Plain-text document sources
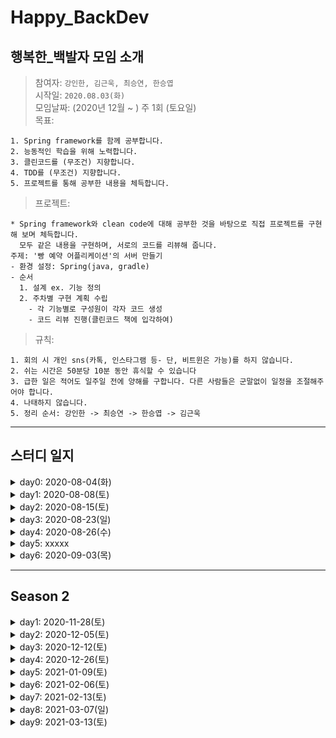 # Happy_BackDev
## 행복한_백발자 모임 소개
> 참여자: `강인한, 김근욱, 최승연, 한승엽 `<br>
> 시작일: `2020.08.03(화)` <br>
> 모임날짜: (2020년 12월 ~ ) 주 1회 (토요일) <br>
> 목표: 
```
1. Spring framework를 함께 공부합니다.
2. 능동적인 학습을 위해 노력합니다.
3. 클린코드를 (무조건) 지향합니다.
4. TDD를 (무조건) 지향합니다.
5. 프로젝트를 통해 공부한 내용을 체득합니다.
```
> 프로젝트:
```
* Spring framework와 clean code에 대해 공부한 것을 바탕으로 직접 프로젝트를 구현해 보며 체득합니다.
  모두 같은 내용을 구현하며, 서로의 코드를 리뷰해 줍니다.
주제: '빵 예약 어플리케이션'의 서버 만들기
- 환경 설정: Spring(java, gradle)
- 순서
  1. 설계 ex. 기능 정의
  2. 주차별 구현 계획 수립
    - 각 기능별로 구성원이 각자 코드 생성
    - 코드 리뷰 진행(클린코드 책에 입각하여)
```
> 규칙:
```
1. 회의 시 개인 sns(카톡, 인스타그램 등- 단, 비트윈은 가능)를 하지 않습니다.
2. 쉬는 시간은 50분당 10분 동안 휴식할 수 있습니다
3. 급한 일은 적어도 일주일 전에 양해를 구합니다. 다른 사람들은 군말없이 일정을 조절해주어야 합니다.
4. 나태하지 않습니다.
5. 정리 순서: 강인한 -> 최승연 -> 한승엽 -> 김근욱
```
---
## 스터디 일지
<details markdown="1">
<summary>day0: 2020-08-04(화)</summary>
<ul>
    <li>이번주 진행 사항</><br>
      1. 스터디 운영 계획 수립
      <blockquote>
        1. 참고 서적: <a href = "https://book.naver.com/bookdb/book_detail.nhn?bid=13993776"> 코드로 배우는 스프링 웹 프로젝트(저: 구멍가게코딩단) </a><br>
        2. 주 2회(평일, 주말) 모임을 원칙으로 한다. 평일: 이론, 주말: 실습
      </blockquote>
    </li>
    <li>숙제</>
       <blockquote>
        1. 책 1장 보고 환경 설정 완료해오기
        2. 책 2장 공부해오기 - 다음 모임에서 함께 토의
      </blockquote>
    </li>
</ul>

</details>
  
<details markdown="1">
<summary>day1: 2020-08-08(토)</summary>
<ul>
    <li>진행 사항</><br>
    1. 학습 내용 (<a href="https://github.com/enan501/springStudy/wiki/Day-1">자세히</a>)
    <blockquote>
        1. 환경 설정<br>
        2. 스프링 개요, 의존성 주입<br>
        3. 어노테이션 정리<br>
    </blockquote>
    2. 속도 판단, 진행 방법 논의
       <blockquote>
        1. 속도 <br>
          - 1장, 2장을 끝내는 데 약 2시간이 걸렸다.(쉬는시간 포함) <br>
          - 1장은 환경설정이긴 하지만 처음인 점을 감안했을 때, 앞으로도 1장에 1시간 정도 잡으면 적당할 듯 하다. <br>
        <br>
        2. 진행 방법 <br>
          - 앞으로는 한 명씩 돌아가면서 그 장의 내용을 미리 어느정도 정리해 온다. <br>
          - 나머지는 정리된 내용이 자기가 알고 있는 내용과 다르거나, 설명에 덧붙이면 좋을 것 같은 내용을 최대한 얘기해 준다. <br>
          - 각자 진행하면서 생겼던 의문점들도 정리해온다.<br>
      </blockquote>
    </li>
    <li>숙제</>
       <blockquote>
        5장, 6장 (스프링 MVC의 기본 구조 / Controller) 공부해오기
      </blockquote>
    </li>
</ul>

</details>

<details markdown="1">
<summary>day2: 2020-08-15(토)</summary>
<ul>
    <li>진행 사항</><br>
    1. 학습 내용 (<a href="https://github.com/enan501/springStudy/wiki/Day-2-(2020-08-15)">자세히</a>)
    <blockquote>
        1. spring---DB 환경 설정<br>
        2. MVC 기본구조<br>
        3. MVC의 Controller<br>
    </blockquote>
   2. 진행 방법 논의
       <blockquote>
        환경설정 잘 했으니 진도 많이 나갑시다
      </blockquote>
    </li>
    <li>숙제</>
       <blockquote>
        7장, 8장, 9장, 10장, 11장 공부해오기
      </blockquote>
    </li>
</ul>
</details>

<details markdown="1">
<summary>day3: 2020-08-23(일)</summary>
<ul>
    <li>진행 사항</><br>
    1. 학습 내용 (<a href="https://github.com/enan501/springStudy/wiki/Day3(2020.08.23)">자세히</a>)
    <blockquote>
        기본적인 웹 게시물 관리(chapter 7 ~ chapter 11) <br>
        1. 스프링 MVC 프로젝트의 기본 구성<br>
        2. business, persistence 계층의 CRUD 구현<br>
        3. 화면 처리<br>
    </blockquote>
    </li>
    <li>숙제</>
       <blockquote>
        12장, 13장 공부해오기
      </blockquote>
    </li>
</ul>
</details>

<details markdown="1">
<summary>day4: 2020-08-26(수)</summary>
<ul>
    <li>진행 사항</><br>
    1. 학습 내용 (<a href="https://github.com/enan501/springStudy/wiki/Day-4-(2020.08.26)">자세히</a>)
    <blockquote>
        Database / Mybatis와 Spring에서 페이징 처리 (chapter 12 ~ 13) <br>
        1. Database에서의 페이징 처리<br>
        2. Mybatis와 Spring에서의 페이징 처리<br>
    </blockquote>
    </li>
    <li>숙제</>
       <blockquote>
        16장, 17장 절반(javascript 전까지) 공부해오기
      </blockquote>
    </li>
</ul>
</details>

<details markdown="1">
<summary>day5: xxxxx</summary>
<ul>
    <li>진행 사항</><br>
    1. 학습 내용 (<a href="https://github.com/enan501/springStudy/wiki/Day-4-(2020.08.26)">자세히</a>)
    <blockquote>
        Database / Mybatis와 Spring에서 페이징 처리 (chapter 12 ~ 13) <br>
        1. Database에서의 페이징 처리<br>
        2. Mybatis와 Spring에서의 페이징 처리<br>
    </blockquote>
    </li>
    <li>숙제</>
       <blockquote>
        16장, 17장 절반(javascript 전까지) 공부해오기
      </blockquote>
    </li>
</ul>
</details>

<details markdown="1">
<summary>day6: 2020-09-03(목)</summary>
<ul>
    <li>진행 사항</><br>
    1. 학습 내용 (<a href="https://github.com/enan501/springStudy/wiki/Day-6-(2020.09.03)">자세히</a>)
    <blockquote>
        SpringFramework에서 REST 방식 사용하기 <br>
        1. REST와 RESTful<br>
        2. annotation<br>
    </blockquote>
    </li>
    <li>숙제</>
       <blockquote>
        17.4 부터 18까지
      </blockquote>
    </li>
</ul>
</details>

***
## Season 2

<details markdown="1">
<summary>day1: 2020-11-28(토)</summary>
<ul>
    <li>진행 사항</><br>
    1. 학습 내용 (<a href="https://github.com/enan501/springStudy/wiki/Season-2---Day-1-(2020.11.28)">자세히</a>)
    <blockquote>
        깨끗한 코드 (클린 코드 1장) / 스프링 부트 <br>
        1. 깨끗한 코드<br>
        2. Spring vs Spring boot<br>
    </blockquote>
    </li>
    <li>숙제</>
       <blockquote>
        클린 코드 2장
        빵 예약 앱 DB 설계
      </blockquote>
    </li>
</ul>
</details>


<details markdown="1">
<summary>day2: 2020-12-05(토)</summary>
<ul>
    <li>진행 사항</><br>
    1. 학습 내용 (<a href="https://github.com/enan501/springStudy/wiki/Season-2---Day-2-(2020.12.05)">자세히</a>)
    <blockquote>
        의미있는 이름 (클린 코드 2장) / DB 구성 <br>
        1. 의미있는 이름<br>
        2. 빵 예약 서비스 DB 구성<br>
    </blockquote>
    </li>
    <li>숙제</>
       <blockquote>
        클린 코드 3장
        API 명세서 작성(간단하게)
      </blockquote>
    </li>
</ul>
</details>

<details markdown="1">
<summary>day3: 2020-12-12(토)</summary>
<ul>
    <li>진행 사항</><br>
    1. 학습 내용 (<a href="https://github.com/enan501/springStudy/wiki/Season-2-Day-3-(2020.12.12)">자세히</a>)
    <blockquote>
        함수 (클린 코드 3장) / API 명세서 작성 <br>
        1. 함수<br>
        2. API 명세서 작성<br>
    </blockquote>
    </li>
    <li>숙제</>
       <blockquote>
        클린 코드 4장
        회원가입(seller, customers) 모듈 개발 방법에 대해 고민해보기
          ex.폴더구조, interface,imple 등등
      </blockquote>
    </li>
</ul>
</details>

<details markdown="1">
<summary>day4: 2020-12-26(토)</summary>
<ul>
    <li>진행 사항</><br>
    1. 학습 내용 (<a href="https://github.com/enan501/springStudy/wiki/Season-2-Day-4-(2020.12.26)">자세히</a>)
    <blockquote>
        주석 (클린 코드 4장) / 프로젝트 구조 / 회원가입 모듈 <br>
        1. 주석<br>
        2. 프로젝트 구조<br>
        3. 회원가입 모듈<br>
    </blockquote>
    </li>
    <li>숙제</>
       <blockquote>
        클린 코드 5장
        Spring Security 공부해오기 및 랜덤 발표
      </blockquote>
    </li>
</ul>
</details>

<details markdown="1">
<summary>day5: 2021-01-09(토)</summary>
<ul>
    <li>진행 사항</><br>
    1. 학습 내용 (<a href="https://github.com/enan501/springStudy/wiki/Season-2-Day-5-(2021.-01.-09)">자세히</a>)
    <blockquote>
        형식 맞추기 (클린 코드 5장) / 팀 형식 맞추기 / Spring Security <br>
        1. 형식 맞추기(클린 코드 5장)<br>
        2. 백발자 팀 형식 맞추기<br>
        3. Spring Security<br>
    </blockquote>
    </li>
    <li>숙제</>
       <blockquote>
        클린 코드 6장
        Spring Security 예제 따라해보기
      </blockquote>
    </li>
</ul>
</details>

<details markdown="1">
<summary>day6: 2021-02-06(토)</summary>
<ul>
    <li>진행 사항</><br>
    1. 학습 내용 (<a href="https://github.com/enan501/springStudy/wiki/Season-2-Day-6-(2021.-02.-06)">자세히</a>)
    <blockquote>
        DDD패턴 <br>
        1. DDD패턴으로 USER 부분 설계 및 구현<br>
    </blockquote>
    </li>
    <li>숙제</>
       <blockquote>
        클린 코드 8장
        DDD 패턴으로 bakery 부분 구현
      </blockquote>
    </li>
</ul>
</details>

<details markdown="1">
<summary>day7: 2021-02-13(토)</summary>
<ul>
    <li>진행 사항</><br>
    1. 학습 내용 (<a href="https://github.com/enan501/springStudy/wiki/Season-2-Day-7-(2021.-02.-13)">자세히</a>)
    <blockquote>
        클린 코드 8. 경계<br>
        Bakery Domain CRUD 구현<br>
    </blockquote>
    </li>
    <li>숙제</>
       <blockquote>
        클린 코드 9장
        각자 맡은 부분(RESTful, jwt, error handling, JPA) 정리  
        bakery crud 완벽히 해오기  
      </blockquote>
    </li>
</ul>
</details>

<details markdown="1">
<summary>day8: 2021-03-07(일)</summary>
<ul>
    <li>진행 사항</><br>
    1. 학습 내용 (<a href="https://github.com/enan501/springStudy/wiki/Season-2-Day-8-(2021.-03.-07)">자세히</a>)
    <blockquote>
        RESTful, jwt, error handling, JPA 에 관한 발표
    </blockquote>
    </li>
    <li>숙제</>
       <blockquote>
        클린 코드 9장(단위 테스트)<br>
        nest.js 로 hello world! 띄워오기
      </blockquote>
    </li>
</ul>
</details>

<details markdown="1">
<summary>day9: 2021-03-13(토)</summary>
<ul>
    <li>진행 사항</><br>
    1. 학습 내용 (<a href="https://github.com/enan501/springStudy/wiki/Season-2-Day-9-(2021.-03.-13)">자세히</a>)
    <blockquote>
        1. 클린 코드 9. 단위 테스트<br>
        2. nest.js 로 "hello world" 띄우기<br>
    </blockquote>
    </li>
    <li>숙제</>
       <blockquote>
        클린 코드 10장(클래스)<br>
        nest.js 로 회원가입 기능 만들어오기(공부할 것 : 1. 자스/타스 문법, 2. 패스포트(passport) 3. 네스트 기본 구조 및 동작 원리 (spring과의 차이점)
      </blockquote>
    </li>
</ul>
</details>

Work order: Extract every line from the records above that contains the word "error".

Task answer:
        각자 맡은 부분(RESTful, jwt, error handling, JPA) 정리  
        RESTful, jwt, error handling, JPA 에 관한 발표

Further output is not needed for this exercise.